■ EXERCISE INPUTS:
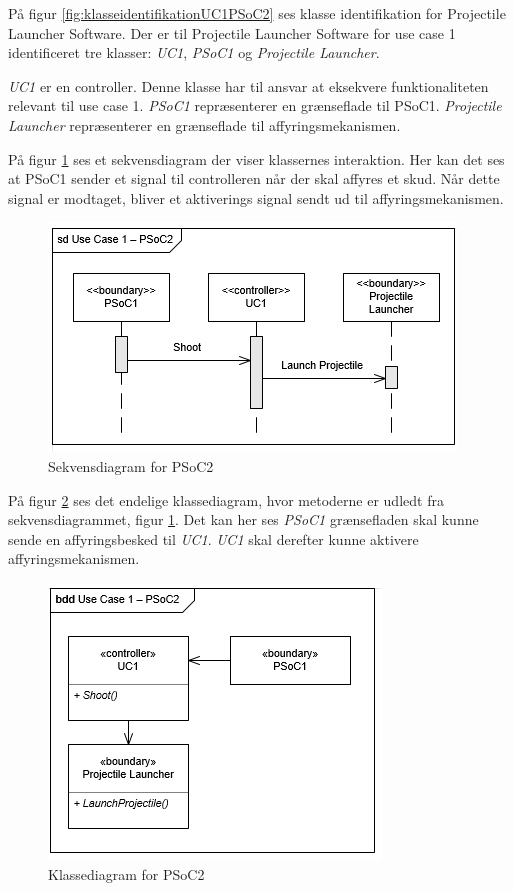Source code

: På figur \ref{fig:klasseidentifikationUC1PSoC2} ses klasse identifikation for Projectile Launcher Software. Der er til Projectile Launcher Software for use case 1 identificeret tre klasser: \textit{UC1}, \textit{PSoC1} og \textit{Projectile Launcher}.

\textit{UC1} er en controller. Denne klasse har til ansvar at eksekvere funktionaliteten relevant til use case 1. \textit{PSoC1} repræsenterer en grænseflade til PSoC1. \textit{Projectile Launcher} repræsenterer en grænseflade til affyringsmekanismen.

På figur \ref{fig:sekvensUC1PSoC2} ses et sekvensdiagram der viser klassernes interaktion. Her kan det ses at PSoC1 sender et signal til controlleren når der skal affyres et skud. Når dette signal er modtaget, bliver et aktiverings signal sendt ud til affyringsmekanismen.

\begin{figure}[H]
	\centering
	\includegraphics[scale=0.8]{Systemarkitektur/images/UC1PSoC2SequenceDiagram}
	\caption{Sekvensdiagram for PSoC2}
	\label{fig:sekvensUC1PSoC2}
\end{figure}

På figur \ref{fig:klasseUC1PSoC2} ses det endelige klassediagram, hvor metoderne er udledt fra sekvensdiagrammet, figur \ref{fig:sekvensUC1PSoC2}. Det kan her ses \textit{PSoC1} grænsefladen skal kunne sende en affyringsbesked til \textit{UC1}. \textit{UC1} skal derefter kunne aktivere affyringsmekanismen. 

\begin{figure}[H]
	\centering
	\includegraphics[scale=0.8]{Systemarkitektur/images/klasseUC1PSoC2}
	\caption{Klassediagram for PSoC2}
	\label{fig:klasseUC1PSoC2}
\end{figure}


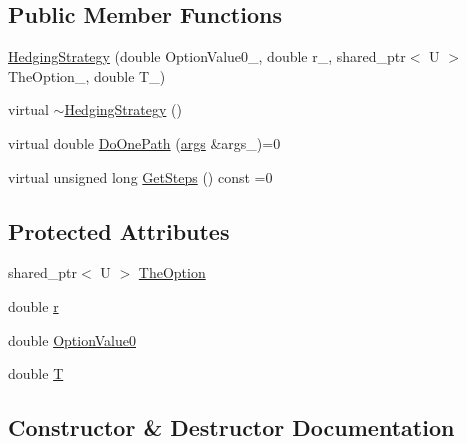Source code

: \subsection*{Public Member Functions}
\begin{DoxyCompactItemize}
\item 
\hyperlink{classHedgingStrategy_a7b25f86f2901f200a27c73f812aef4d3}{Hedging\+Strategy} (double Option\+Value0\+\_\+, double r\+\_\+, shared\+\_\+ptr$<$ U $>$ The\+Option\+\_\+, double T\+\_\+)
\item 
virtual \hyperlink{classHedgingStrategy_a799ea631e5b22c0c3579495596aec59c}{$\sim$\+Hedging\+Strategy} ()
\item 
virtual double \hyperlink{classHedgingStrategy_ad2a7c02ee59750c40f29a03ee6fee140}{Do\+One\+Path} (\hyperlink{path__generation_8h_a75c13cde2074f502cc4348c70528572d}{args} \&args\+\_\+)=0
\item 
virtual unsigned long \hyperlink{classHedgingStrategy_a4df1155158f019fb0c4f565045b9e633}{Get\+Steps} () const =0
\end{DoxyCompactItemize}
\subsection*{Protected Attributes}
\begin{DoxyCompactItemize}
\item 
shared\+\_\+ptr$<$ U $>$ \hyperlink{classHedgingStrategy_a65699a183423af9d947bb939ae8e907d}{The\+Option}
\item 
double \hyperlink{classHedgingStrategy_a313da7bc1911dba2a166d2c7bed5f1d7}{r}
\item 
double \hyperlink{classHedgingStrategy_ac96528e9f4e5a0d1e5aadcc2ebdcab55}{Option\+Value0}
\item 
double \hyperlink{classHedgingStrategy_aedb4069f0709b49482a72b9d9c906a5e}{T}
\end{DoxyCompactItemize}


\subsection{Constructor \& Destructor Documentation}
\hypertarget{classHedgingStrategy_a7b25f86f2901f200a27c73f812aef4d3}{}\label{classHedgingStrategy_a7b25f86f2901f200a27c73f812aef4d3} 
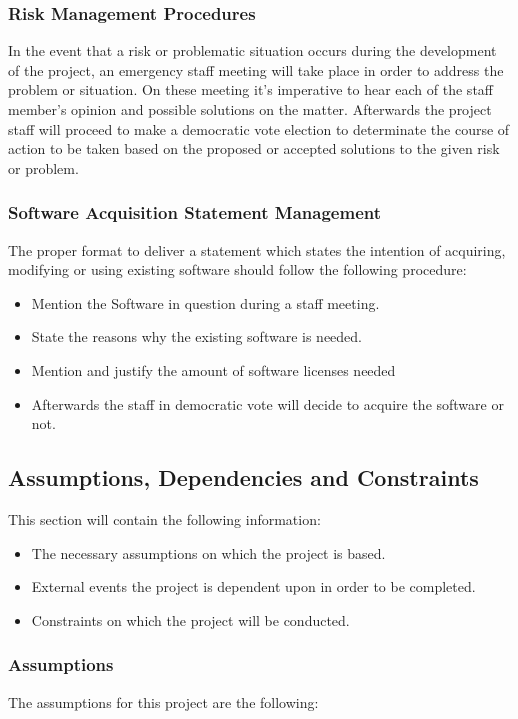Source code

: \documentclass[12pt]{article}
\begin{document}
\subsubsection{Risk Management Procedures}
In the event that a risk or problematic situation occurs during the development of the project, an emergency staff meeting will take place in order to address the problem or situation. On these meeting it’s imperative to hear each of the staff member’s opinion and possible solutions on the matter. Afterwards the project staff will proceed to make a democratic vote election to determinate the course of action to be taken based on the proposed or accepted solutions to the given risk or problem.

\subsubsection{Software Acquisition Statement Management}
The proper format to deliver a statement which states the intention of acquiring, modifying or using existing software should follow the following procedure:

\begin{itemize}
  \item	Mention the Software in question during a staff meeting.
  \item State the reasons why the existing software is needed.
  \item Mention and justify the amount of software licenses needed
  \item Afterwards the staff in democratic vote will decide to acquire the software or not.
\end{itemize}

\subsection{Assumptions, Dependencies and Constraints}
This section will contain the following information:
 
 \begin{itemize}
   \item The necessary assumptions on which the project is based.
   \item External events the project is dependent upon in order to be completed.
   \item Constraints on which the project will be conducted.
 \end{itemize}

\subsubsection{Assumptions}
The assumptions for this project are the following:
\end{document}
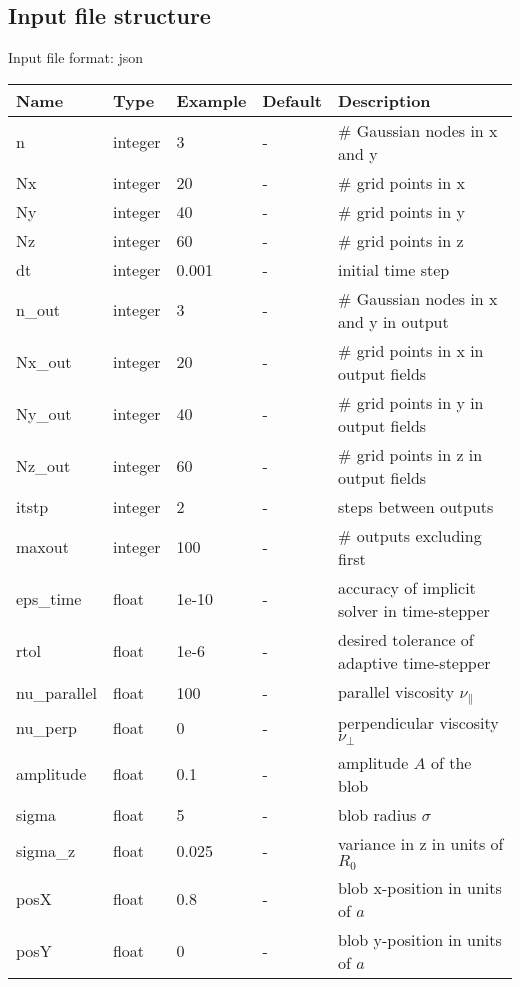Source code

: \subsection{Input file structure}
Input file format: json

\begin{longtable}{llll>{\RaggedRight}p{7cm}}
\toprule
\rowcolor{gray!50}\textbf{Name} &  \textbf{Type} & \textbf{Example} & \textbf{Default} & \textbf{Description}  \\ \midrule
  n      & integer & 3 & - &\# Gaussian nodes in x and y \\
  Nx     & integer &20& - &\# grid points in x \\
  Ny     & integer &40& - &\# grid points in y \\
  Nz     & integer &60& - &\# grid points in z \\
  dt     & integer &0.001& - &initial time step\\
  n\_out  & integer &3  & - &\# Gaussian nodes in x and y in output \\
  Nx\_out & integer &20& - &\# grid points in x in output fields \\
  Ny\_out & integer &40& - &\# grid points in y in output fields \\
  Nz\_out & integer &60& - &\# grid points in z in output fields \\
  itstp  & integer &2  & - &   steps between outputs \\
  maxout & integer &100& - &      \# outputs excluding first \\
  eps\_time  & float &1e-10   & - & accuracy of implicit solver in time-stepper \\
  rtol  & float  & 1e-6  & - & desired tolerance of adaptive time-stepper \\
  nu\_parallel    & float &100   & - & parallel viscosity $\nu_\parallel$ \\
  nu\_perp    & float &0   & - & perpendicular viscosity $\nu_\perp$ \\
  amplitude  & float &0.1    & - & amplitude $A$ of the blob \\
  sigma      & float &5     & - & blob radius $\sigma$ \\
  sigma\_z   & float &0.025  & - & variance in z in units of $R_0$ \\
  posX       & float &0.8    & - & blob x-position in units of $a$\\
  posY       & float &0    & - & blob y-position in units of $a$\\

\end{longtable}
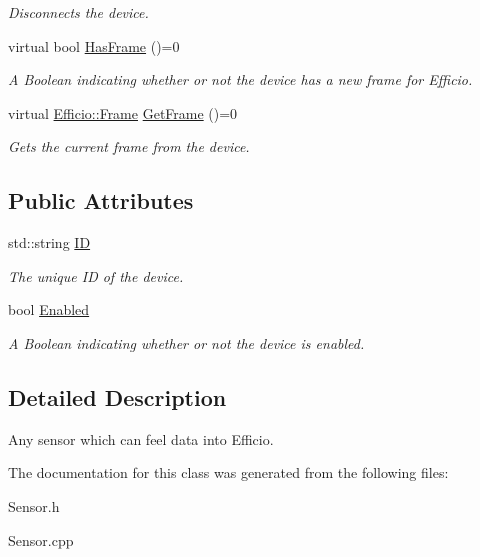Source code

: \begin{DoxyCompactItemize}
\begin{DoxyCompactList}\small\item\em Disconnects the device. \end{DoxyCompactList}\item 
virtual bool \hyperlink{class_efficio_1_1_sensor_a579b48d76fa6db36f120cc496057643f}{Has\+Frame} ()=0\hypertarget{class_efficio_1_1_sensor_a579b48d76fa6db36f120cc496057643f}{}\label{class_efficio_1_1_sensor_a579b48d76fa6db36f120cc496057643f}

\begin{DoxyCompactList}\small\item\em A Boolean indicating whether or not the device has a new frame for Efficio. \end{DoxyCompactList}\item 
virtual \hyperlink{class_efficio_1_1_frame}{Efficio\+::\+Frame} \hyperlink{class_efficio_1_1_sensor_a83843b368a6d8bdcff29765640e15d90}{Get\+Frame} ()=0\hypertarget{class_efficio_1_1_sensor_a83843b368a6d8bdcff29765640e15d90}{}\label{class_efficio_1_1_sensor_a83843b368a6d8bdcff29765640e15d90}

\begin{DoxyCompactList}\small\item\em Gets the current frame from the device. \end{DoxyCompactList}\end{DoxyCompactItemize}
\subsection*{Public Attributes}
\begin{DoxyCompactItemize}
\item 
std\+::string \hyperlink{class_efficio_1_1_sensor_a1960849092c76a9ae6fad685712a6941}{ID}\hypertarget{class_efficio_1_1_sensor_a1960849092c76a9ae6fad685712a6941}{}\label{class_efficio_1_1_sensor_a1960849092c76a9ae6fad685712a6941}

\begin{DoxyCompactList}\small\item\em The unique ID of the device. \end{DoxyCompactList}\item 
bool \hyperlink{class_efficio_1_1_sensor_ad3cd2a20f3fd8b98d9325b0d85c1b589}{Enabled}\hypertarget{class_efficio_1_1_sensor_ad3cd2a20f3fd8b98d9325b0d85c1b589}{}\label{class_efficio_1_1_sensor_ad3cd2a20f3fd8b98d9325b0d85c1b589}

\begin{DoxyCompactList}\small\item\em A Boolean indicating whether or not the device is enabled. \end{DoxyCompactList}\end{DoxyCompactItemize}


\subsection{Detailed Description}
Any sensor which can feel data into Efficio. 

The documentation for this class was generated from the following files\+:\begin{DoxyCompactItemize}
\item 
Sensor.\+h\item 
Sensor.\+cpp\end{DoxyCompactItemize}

■ ABOUT THIS EXERCISE:
Reply with one number, the count of lines in the preceding listing that hold the string "order".

■ REPLY TO THE TASK:
2